Pfizer's slim-down boosts earnings as Lipitor losses put a damper on sales

Pfizer CEO Ian Read

Pfizer is on a diet, and it shows. The company ($PFE) pumped up 2013 earnings despite a sizable slide in sales, thanks to layoffs and cost cuts, not to mention the successful spinoff of its animal health business, Zoetis. And it's looking for more of the same for 2014.

Pfizer posted adjusted 2013 earnings of $2.22 per share, a 6% increase year-over-year. On a diluted basis, EPS was $3.19, with the Zoetis spinoff accounting for half of that. Sales-wise, the company put up $51.6 billion, down several percentage points from 2012's $54 billion-plus.
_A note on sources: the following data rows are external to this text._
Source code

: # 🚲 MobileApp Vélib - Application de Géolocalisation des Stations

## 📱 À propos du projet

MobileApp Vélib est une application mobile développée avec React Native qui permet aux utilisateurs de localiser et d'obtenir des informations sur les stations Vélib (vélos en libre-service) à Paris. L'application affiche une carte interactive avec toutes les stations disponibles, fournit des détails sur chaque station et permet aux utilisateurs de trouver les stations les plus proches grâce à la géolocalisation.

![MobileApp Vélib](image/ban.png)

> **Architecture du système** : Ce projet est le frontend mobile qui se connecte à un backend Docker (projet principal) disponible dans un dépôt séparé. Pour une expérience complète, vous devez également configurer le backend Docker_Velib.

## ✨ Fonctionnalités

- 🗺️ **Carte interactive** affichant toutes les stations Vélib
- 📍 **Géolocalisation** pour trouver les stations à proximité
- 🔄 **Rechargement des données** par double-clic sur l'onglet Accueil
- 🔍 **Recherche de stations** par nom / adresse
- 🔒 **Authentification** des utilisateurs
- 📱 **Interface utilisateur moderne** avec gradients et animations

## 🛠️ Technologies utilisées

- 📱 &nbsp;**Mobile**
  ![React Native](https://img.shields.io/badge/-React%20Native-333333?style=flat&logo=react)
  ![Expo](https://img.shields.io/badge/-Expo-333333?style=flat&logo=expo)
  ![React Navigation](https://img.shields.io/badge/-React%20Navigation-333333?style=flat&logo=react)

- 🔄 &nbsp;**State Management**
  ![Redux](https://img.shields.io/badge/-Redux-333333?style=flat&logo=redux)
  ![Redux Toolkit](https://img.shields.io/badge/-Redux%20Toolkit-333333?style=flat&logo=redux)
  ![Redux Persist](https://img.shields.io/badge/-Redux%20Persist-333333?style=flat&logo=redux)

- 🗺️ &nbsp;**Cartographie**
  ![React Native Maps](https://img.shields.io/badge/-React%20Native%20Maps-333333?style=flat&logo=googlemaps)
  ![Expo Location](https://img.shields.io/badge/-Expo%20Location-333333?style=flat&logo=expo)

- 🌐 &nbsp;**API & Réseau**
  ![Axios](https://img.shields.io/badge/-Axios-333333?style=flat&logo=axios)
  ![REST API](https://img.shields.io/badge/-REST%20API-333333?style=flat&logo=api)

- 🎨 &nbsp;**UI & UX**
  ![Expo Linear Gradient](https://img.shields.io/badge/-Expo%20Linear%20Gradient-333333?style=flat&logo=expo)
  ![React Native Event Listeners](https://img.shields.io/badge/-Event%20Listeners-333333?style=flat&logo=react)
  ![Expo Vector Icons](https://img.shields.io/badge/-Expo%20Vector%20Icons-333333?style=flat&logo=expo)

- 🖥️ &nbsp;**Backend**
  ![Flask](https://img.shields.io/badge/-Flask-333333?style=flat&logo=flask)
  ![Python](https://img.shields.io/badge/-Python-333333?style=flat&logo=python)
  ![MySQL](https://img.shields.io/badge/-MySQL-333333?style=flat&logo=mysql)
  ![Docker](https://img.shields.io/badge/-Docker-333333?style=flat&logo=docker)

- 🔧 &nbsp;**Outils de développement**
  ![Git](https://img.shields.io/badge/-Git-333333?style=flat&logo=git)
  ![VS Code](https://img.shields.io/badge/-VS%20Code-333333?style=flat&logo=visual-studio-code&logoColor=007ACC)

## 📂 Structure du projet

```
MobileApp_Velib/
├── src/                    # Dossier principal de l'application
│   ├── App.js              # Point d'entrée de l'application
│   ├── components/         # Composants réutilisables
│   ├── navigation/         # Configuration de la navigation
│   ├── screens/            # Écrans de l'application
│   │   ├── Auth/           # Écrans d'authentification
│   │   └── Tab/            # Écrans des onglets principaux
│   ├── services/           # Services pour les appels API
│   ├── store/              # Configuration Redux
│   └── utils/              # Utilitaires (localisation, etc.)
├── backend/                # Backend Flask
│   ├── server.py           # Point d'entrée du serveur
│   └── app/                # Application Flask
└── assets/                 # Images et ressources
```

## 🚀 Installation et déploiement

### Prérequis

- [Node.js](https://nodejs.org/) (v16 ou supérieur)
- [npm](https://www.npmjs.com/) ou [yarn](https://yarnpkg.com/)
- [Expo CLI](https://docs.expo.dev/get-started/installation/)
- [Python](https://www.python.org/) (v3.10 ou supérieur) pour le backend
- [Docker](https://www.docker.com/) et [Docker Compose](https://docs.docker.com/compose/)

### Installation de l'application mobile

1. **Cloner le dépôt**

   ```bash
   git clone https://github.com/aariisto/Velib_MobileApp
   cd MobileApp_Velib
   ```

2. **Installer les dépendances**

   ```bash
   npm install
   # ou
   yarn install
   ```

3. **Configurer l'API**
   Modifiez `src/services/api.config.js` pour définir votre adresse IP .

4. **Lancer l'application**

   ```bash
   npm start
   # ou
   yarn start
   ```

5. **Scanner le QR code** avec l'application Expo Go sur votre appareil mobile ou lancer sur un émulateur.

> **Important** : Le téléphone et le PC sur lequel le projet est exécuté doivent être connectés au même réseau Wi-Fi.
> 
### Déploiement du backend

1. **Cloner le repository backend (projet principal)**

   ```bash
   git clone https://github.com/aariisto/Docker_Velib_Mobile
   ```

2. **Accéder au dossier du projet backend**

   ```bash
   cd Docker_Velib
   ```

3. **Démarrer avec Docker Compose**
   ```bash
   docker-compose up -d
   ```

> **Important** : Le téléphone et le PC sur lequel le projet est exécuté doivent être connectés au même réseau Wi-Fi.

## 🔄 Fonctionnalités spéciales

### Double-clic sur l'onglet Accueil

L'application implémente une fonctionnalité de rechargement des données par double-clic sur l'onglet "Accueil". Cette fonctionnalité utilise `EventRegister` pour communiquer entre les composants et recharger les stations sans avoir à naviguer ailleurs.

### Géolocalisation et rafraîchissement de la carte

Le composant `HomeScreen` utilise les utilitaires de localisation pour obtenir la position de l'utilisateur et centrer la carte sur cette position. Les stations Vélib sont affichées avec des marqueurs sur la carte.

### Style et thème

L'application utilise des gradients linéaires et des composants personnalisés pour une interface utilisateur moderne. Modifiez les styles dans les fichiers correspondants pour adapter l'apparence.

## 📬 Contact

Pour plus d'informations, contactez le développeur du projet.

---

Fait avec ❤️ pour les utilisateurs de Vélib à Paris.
The revenue picture is another chapter in Pfizer's patent-cliff story. As CEO Ian Read explained in a statement, the Lipitor hangover continued last year, with its 41% decline in sales a continued drag on the entire company's results. Amazingly, Lipitor still accounted for $2.3 billion of Pfizer's sales; still a blockbuster after more than a year of generic competition. Pfizer sales also suffered from the loss of Enbrel sales in the U.S., as the company's partnership with Amgen ($AMGN) there ended.

On the positive side, Pfizer chalked up big gains for new drugs such as Xalkori, a targeted lung cancer treatment; and Xeljanz, a recently approved anti-inflammatory drug. Xalkori sales more than doubled, to $282 million, while Xeljanz hit $114 million for its first full year on the market. And Lyrica, the seizure and pain drug, continues to bring home the bacon, with $4.6 billion in global sales last year, up more than 10%.

With a 2014 revenue forecast of $49.2 billion to $51.2 billion--obviously lower, at this point, than full-year 2013 numbers--and adjusted earnings expectations in the same neighborhood as last year's results, Pfizer appears to be counting on more cost cuts to keep margins up. But the big story for Pfizer in 2014 is the restructuring into three separate business units, each with its own leadership and financials. Market watchers will keep a close eye on each unit's numbers as the year unfolds.

Read made only a glancing reference to that three-way split in the earnings announcement, citing the "new commercial structure" as one highlight of 2013. Analysts will be asking for more during this morning's call with Pfizer executives; potential buyers are already buzzing about Pfizer's new generics-focused business. They may also want to know more about this comment from Read: "[W]e seek to identify additional opportunities that will strengthen our innovative and established pharmaceutical businesses as well as our consumer business." What sort of deals might be coming? We'll update as we hear more from Read & Co.